Problem statement ▸ Go through the records and show each line where the word "find" occurs.

==== Data

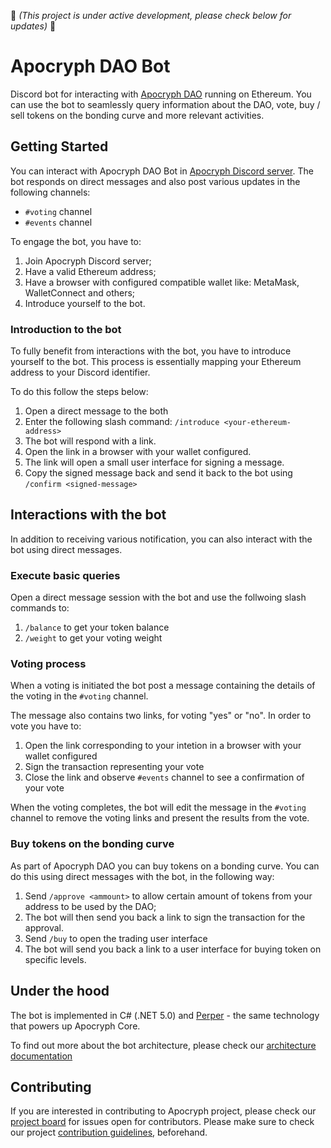 🚧 _(This project is under active development, please check below for updates)_ 🚧

# Apocryph DAO Bot
Discord bot for interacting with [Apocryph DAO](https://github.com/comrade-coop/apocryph-dao)
running on Ethereum. You can use the bot to seamlessly 
query information about the DAO, vote, buy / sell tokens on 
the bonding curve and more relevant activities.

## Getting Started
You can interact with Apocryph DAO Bot in [Apocryph Discord server](https://discord.gg/C4e37Xhvt4).
The bot responds on direct messages and also post various updates
in the following channels:
 - `#voting` channel
 - `#events` channel

To engage the bot, you have to:
1. Join Apocryph Discord server; 
2. Have a valid Ethereum address;
3. Have a browser with configured compatible wallet like: MetaMask, WalletConnect and others;
4. Introduce yourself to the bot. 

### Introduction to the bot
To fully benefit from interactions with the bot, you have to introduce
yourself to the bot. This process is essentially mapping your
Ethereum address to your Discord identifier.

To do this follow the steps below:
1. Open a direct message to the both
2. Enter the following slash command: `/introduce <your-ethereum-address>`
3. The bot will respond with a link.
4. Open the link in a browser with your wallet configured.
5. The link will open a small user interface for signing a message.
6. Copy the signed message back and send it back to the bot using `/confirm <signed-message>`

## Interactions with the bot
In addition to receiving various notification, you can also interact
with the bot using direct messages.

### Execute basic queries
Open a direct message session with the bot and use the follwoing
slash commands to:
1. `/balance` to get your token balance 
2. `/weight` to get your voting weight

### Voting process
When a voting is initiated the bot post a message containing
the details of the voting in the `#voting` channel.

The message also contains two links, for voting "yes" or "no".
In order to vote you have to:
1. Open the link corresponding to your intetion in a browser with your wallet configured
2. Sign the transaction representing your vote
3. Close the link and observe `#events` channel to see a confirmation of your vote

When the voting completes, the bot will edit the message in the `#voting` channel to
remove the voting links and present the results from the vote.

### Buy tokens on the bonding curve
As part of Apocryph DAO you can buy tokens on a bonding curve.
You can do this using direct messages with the bot, in the following way:
1. Send `/approve <ammount>` to allow certain amount of tokens 
from your address to be used by the DAO;
2. The bot will then send you back a link to sign the transaction for
the approval.
3. Send `/buy` to open the trading user interface
4. The bot will send you back a link to a user interface for buying 
token on specific levels. 

## Under the hood
The bot is implemented in C# (.NET 5.0) and [Perper](https://github.com/obecto/perper) - 
the same technology that powers up Apocryph Core.

To find out more about the bot architecture, please check our 
[architecture documentation](docs/architecture-overview.md)

## Contributing
If you are interested in contributing to Apocryph project, please
check our [project board](https://github.com/orgs/comrade-coop/projects/1) 
for issues open for contributors. Please make sure to check our 
project [contribution guidelines](CONTRIBUTING.md), beforehand.  
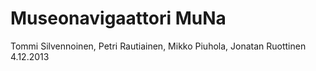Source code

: Museonavigaattori MuNa
=====
Tommi Silvennoinen, Petri Rautiainen, Mikko Piuhola, Jonatan Ruottinen
4.12.2013
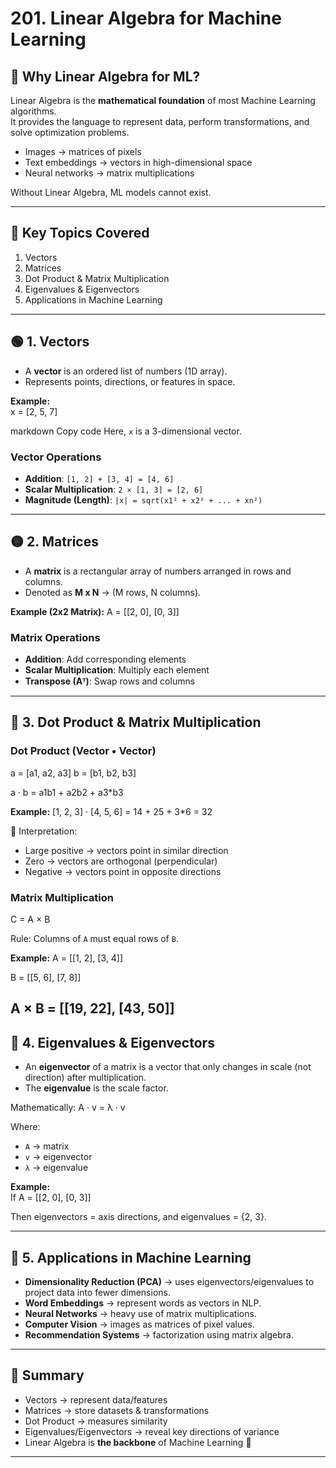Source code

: # 201. Linear Algebra for Machine Learning

## 🔢 Why Linear Algebra for ML?

Linear Algebra is the **mathematical foundation** of most Machine Learning algorithms.  
It provides the language to represent data, perform transformations, and solve optimization problems.

- Images → matrices of pixels  
- Text embeddings → vectors in high-dimensional space  
- Neural networks → matrix multiplications  

Without Linear Algebra, ML models cannot exist.

---

## 🧭 Key Topics Covered
1. Vectors  
2. Matrices  
3. Dot Product & Matrix Multiplication  
4. Eigenvalues & Eigenvectors  
5. Applications in Machine Learning  

---

## 🟢 1. Vectors

- A **vector** is an ordered list of numbers (1D array).  
- Represents points, directions, or features in space.  

**Example:**  
x = [2, 5, 7]

markdown
Copy code
Here, `x` is a 3-dimensional vector.  

### Vector Operations
- **Addition**: `[1, 2] + [3, 4] = [4, 6]`  
- **Scalar Multiplication**: `2 × [1, 3] = [2, 6]`  
- **Magnitude (Length)**: `|x| = sqrt(x1² + x2² + ... + xn²)`

---

## 🟡 2. Matrices

- A **matrix** is a rectangular array of numbers arranged in rows and columns.  
- Denoted as **M x N** → (M rows, N columns).  

**Example (2x2 Matrix):**
A = [[2, 0],
[0, 3]]

### Matrix Operations
- **Addition**: Add corresponding elements  
- **Scalar Multiplication**: Multiply each element  
- **Transpose (Aᵀ)**: Swap rows and columns  

---

## 🔴 3. Dot Product & Matrix Multiplication

### Dot Product (Vector • Vector)
a = [a1, a2, a3]
b = [b1, b2, b3]

a · b = a1b1 + a2b2 + a3*b3

**Example:**
[1, 2, 3] · [4, 5, 6] = 14 + 25 + 3*6 = 32

🔹 Interpretation:  
- Large positive → vectors point in similar direction  
- Zero → vectors are orthogonal (perpendicular)  
- Negative → vectors point in opposite directions  

### Matrix Multiplication
C = A × B

Rule: Columns of `A` must equal rows of `B`.

**Example:**
A = [[1, 2],
[3, 4]]

B = [[5, 6],
[7, 8]]

A × B = [[19, 22],
[43, 50]]
---

## 🔵 4. Eigenvalues & Eigenvectors

- An **eigenvector** of a matrix is a vector that only changes in scale (not direction) after multiplication.  
- The **eigenvalue** is the scale factor.  

Mathematically:
A · v = λ · v

Where:  
- `A` → matrix  
- `v` → eigenvector  
- `λ` → eigenvalue  

**Example:**  
If
A = [[2, 0],
[0, 3]]

Then eigenvectors = axis directions, and eigenvalues = {2, 3}.

---

## 🚀 5. Applications in Machine Learning

- **Dimensionality Reduction (PCA)** → uses eigenvectors/eigenvalues to project data into fewer dimensions.  
- **Word Embeddings** → represent words as vectors in NLP.  
- **Neural Networks** → heavy use of matrix multiplications.  
- **Computer Vision** → images as matrices of pixel values.  
- **Recommendation Systems** → factorization using matrix algebra.  

---

## 📌 Summary

- Vectors → represent data/features  
- Matrices → store datasets & transformations  
- Dot Product → measures similarity  
- Eigenvalues/Eigenvectors → reveal key directions of variance  
- Linear Algebra is **the backbone** of Machine Learning 🚀  

---
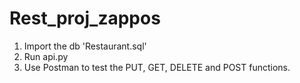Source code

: # Rest_proj_zappos

1. Import the db 'Restaurant.sql'
2. Run api.py
3. Use Postman to test the PUT, GET, DELETE and POST functions.
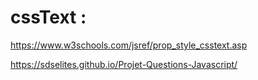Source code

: # cssText :

https://www.w3schools.com/jsref/prop_style_csstext.asp

https://sdselites.github.io/Projet-Questions-Javascript/
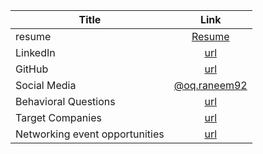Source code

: | Title    | Link |
|----------|:-------------:|
| resume    |[Resume](https://1drv.ms/b/s!AhszBt5MaOFbd89iMaa_uHJszPw)|
| LinkedIn  |[url](https://www.linkedin.com/in/raneem-oqaily)|
| GitHub  | [url](https://github.com/Raneemoqaily7)|
|Social Media|[@oq.raneem92](https://www.instagram.com/invites/contact/?i=l8em4nz7osts&utm_content=bpgtoos)|
|Behavioral Questions|[url](https://docs.google.com/document/d/1GO1MuHGK_-PC6_rTlMDrmZ6A49x9UCogKI0ep8Ym-fQ/edit?usp=sharing )|
|Target Companies|[url]( https://docs.google.com/spreadsheets/d/1fo1SV5Nz4r4dB0VfRDYRZHwMIMfW4sjx3f6p7Njftgc/edit?usp=sharing) |
|Networking event opportunities|[url](https://docs.google.com/document/d/1jJCwWNtfOmrGgwQRkUQiheF3VUPCr1Hbx8NTSRrwJJs/edit?usp=sharing)|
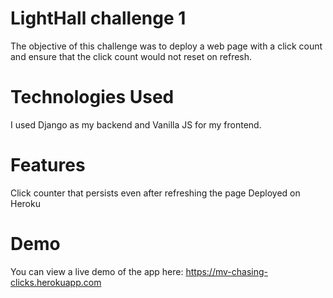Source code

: # LightHall challenge 1
The objective of this challenge was to deploy a web page with a click count and ensure that the click count would not reset on refresh.

# Technologies Used
I used Django as my backend and Vanilla JS for my frontend.

# Features
Click counter that persists even after refreshing the page
Deployed on Heroku

# Demo
You can view a live demo of the app here: https://mv-chasing-clicks.herokuapp.com
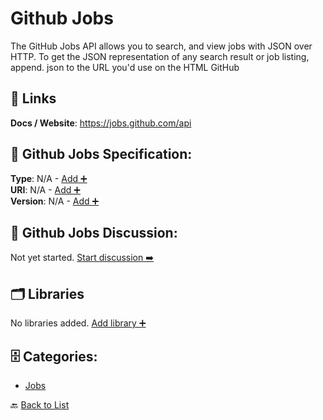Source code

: # Github Jobs

The GitHub Jobs API allows you to search, and view jobs with JSON over HTTP. To get the JSON representation of any search result or job listing, append. json to the URL you'd use on the HTML GitHub

##  🔗 Links
**Docs / Website**: https://jobs.github.com/api

## 🧬 Github Jobs Specification:
**Type**: N/A - [Add ➕](https://github.com/apis-list/apis-list/edit/main/apis.yaml#L8066)  
**URI**: N/A - [Add ➕](https://github.com/apis-list/apis-list/edit/main/apis.yaml#L8066)  
**Version**: N/A - [Add ➕](https://github.com/apis-list/apis-list/edit/main/apis.yaml#L8066)

## 💬 Github Jobs Discussion:
Not yet started. [Start discussion ➡️](https://github.com/apis-list/apis-list/discussions/new)

## 🗂️ Libraries

No libraries added. [Add library ➕](https://github.com/apis-list/apis-list/edit/main/apis.yaml#L8066)    


## 🗄️ Categories:
- [Jobs](https://github.com/apis-list/apis-list#jobs-)

🔙  [Back to List](https://github.com/apis-list/apis-list)
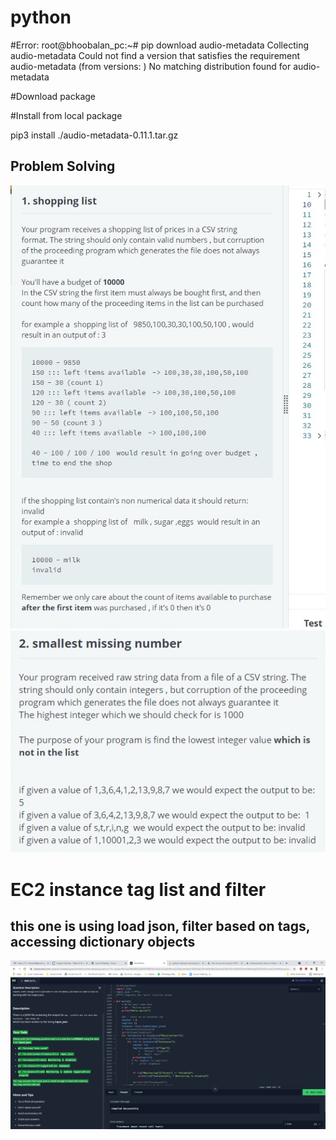 # python

#Error:
root@bhoobalan_pc:~# pip download audio-metadata
Collecting audio-metadata
  Could not find a version that satisfies the requirement audio-metadata (from versions: )
No matching distribution found for audio-metadata

#Download package

#Install from local package

pip3 install ./audio-metadata-0.11.1.tar.gz

## Problem Solving

![Shopping list problem](./shopping_list.jpg)![Smallest Number](./smallest_number.jpg)

# EC2 instance tag list and filter
## this one is using load json, filter based on tags, accessing dictionary objects
![EC2 instance](./python%20problem.png)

========

Response to the task ▸
To find out more about the bot architecture, please check our 
  Could not find a version that satisfies the requirement audio-metadata (from versions: )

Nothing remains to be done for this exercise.